Des passerelles entre le livre et votre vie existaient… Elles étaient nombreuses en effet. Astrid traitait de sujets vraiment difficiles, auxquels les grands philosophes s’intéressent et débattent. Mais elle en parlait de manière divertissante et nouvelle, afin que même un enfant puisse avoir une discussion philosophique. Et vous pouviez aussi trouver du plaisir dans le livre sans y penser et être diverti.

« Vous m’avez enseigné que le mal et le bien existent » écrivez-vous à Astrid Lindgren… C’est elle qui a eu la plus grande influence dans ma vie, elle a été ma première rencontre avec l’art. Celui qui me provoquait et me poussait à réfléchir, qui m’a fait réaliser mon genre, ce qui est bien ou mal, les responsabilités que l’on a en tant qu’être humain, pour mes proches et par rapport au monde. Que se passera-t-il quand je mourrai ? Des choses comme celles-ci.

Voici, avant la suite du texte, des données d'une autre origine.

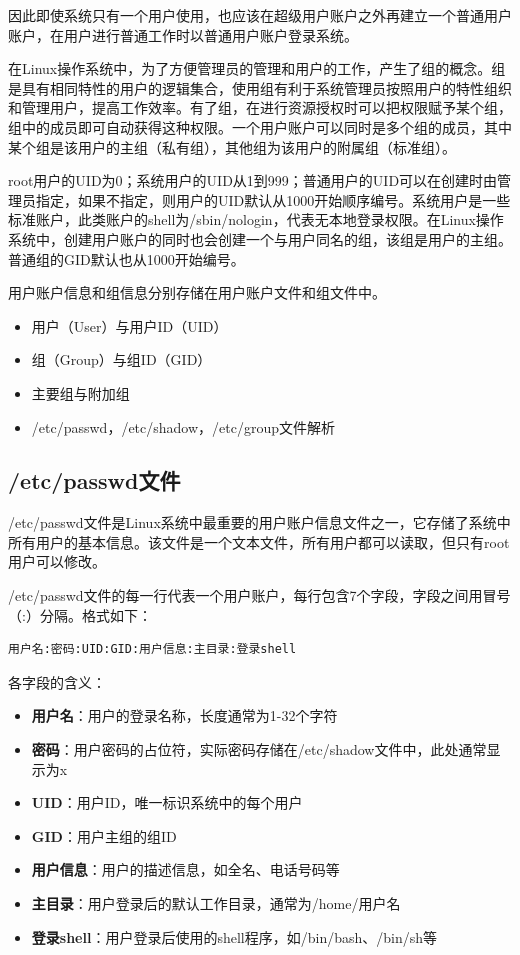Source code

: \documentclass[12pt,UTF8]{ctexbook}
\begin{document}
因此即使系统只有一个用户使用，也应该在超级用户账户之外再建立一个普通用户账户，在用户进行普通工作时以普通用户账户登录系统。

在Linux操作系统中，为了方便管理员的管理和用户的工作，产生了组的概念。组是具有相同特性的用户的逻辑集合，使用组有利于系统管理员按照用户的特性组织和管理用户，提高工作效率。有了组，在进行资源授权时可以把权限赋予某个组，组中的成员即可自动获得这种权限。一个用户账户可以同时是多个组的成员，其中某个组是该用户的主组（私有组），其他组为该用户的附属组（标准组）。

root用户的UID为0；系统用户的UID从1到999；普通用户的UID可以在创建时由管理员指定，如果不指定，则用户的UID默认从1000开始顺序编号。系统用户是一些标准账户，此类账户的shell为/sbin/nologin，代表无本地登录权限。在Linux操作系统中，创建用户账户的同时也会创建一个与用户同名的组，该组是用户的主组。普通组的GID默认也从1000开始编号。

用户账户信息和组信息分别存储在用户账户文件和组文件中。

\begin{itemize}
    \item 用户（User）与用户ID（UID）
    \item 组（Group）与组ID（GID）
    \item 主要组与附加组
    \item /etc/passwd，/etc/shadow，/etc/group文件解析
\end{itemize}

\subsection{/etc/passwd文件}

/etc/passwd文件是Linux系统中最重要的用户账户信息文件之一，它存储了系统中所有用户的基本信息。该文件是一个文本文件，所有用户都可以读取，但只有root用户可以修改。

/etc/passwd文件的每一行代表一个用户账户，每行包含7个字段，字段之间用冒号（:）分隔。格式如下：

\begin{verbatim}
用户名:密码:UID:GID:用户信息:主目录:登录shell
\end{verbatim}

各字段的含义：

\begin{itemize}
    \item \textbf{用户名}：用户的登录名称，长度通常为1-32个字符
    \item \textbf{密码}：用户密码的占位符，实际密码存储在/etc/shadow文件中，此处通常显示为x
    \item \textbf{UID}：用户ID，唯一标识系统中的每个用户
    \item \textbf{GID}：用户主组的组ID
    \item \textbf{用户信息}：用户的描述信息，如全名、电话号码等
    \item \textbf{主目录}：用户登录后的默认工作目录，通常为/home/用户名
    \item \textbf{登录shell}：用户登录后使用的shell程序，如/bin/bash、/bin/sh等
\end{itemize}
\end{document}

A quel moment avez-vous pensé en faire un film ? Je n’avais jamais vraiment réfléchi à quel genre de femme elle était, et d’où venaient ses histoires. L’idée m’est venue un jour, par hasard alors que je lisais un journal. J’ai vu une photo en noir et blanc d’une impertinente jeune femme dans un très joli manteau. Elle tenait un petit garçon par la main. Le titre était « Astrid et le petit Lasse sur le chemin de l’espoir ». J’ai alors lu un livre sur sa vie en images – je l’ai acheté pour ma mère, je l’ai gardé et lui ai acheté un autre cadeau (rires) – Il y avait cette photo d’elle enfant, comme jeune femme, puis plus tard… Et vous pouviez deviner à travers les images d’elle jeune fille que quelque chose se passait dans sa vie. Elle ne se ressemblait pas. Autre chose m’interpellait, une photo d’elle enfant, un instantané fantastique. Une photo de classe, 30-40 enfants avec le professeur, prise il y a 100 ans. Tout le monde y était assis, sauf une, debout, qui faisait la folle, des grimaces (elle crie et grimace en l’imitant). C’était une petite fille fofolle qui ne pouvait pas s’asseoir. Comment pouvez-vous transformer cette enfant libre et joyeuse en cette femme débordante de douleur sur la photo ? Par la suite j’ai commencé à faire des recherches sur elle et à découvrir ce qui s’est passé. Au départ nous avons pensé faire un film avec elle en tant qu’enfant puis en tant que femme plus âgée et cette histoire. Mais quand nous avons commencé à travailler, cette partie de sa vie a jailli du papier. Normalement vous devez inventer beaucoup de choses, les conflits… Ici, vous n’aviez pas à inventer le drame, ni à chercher le conflit.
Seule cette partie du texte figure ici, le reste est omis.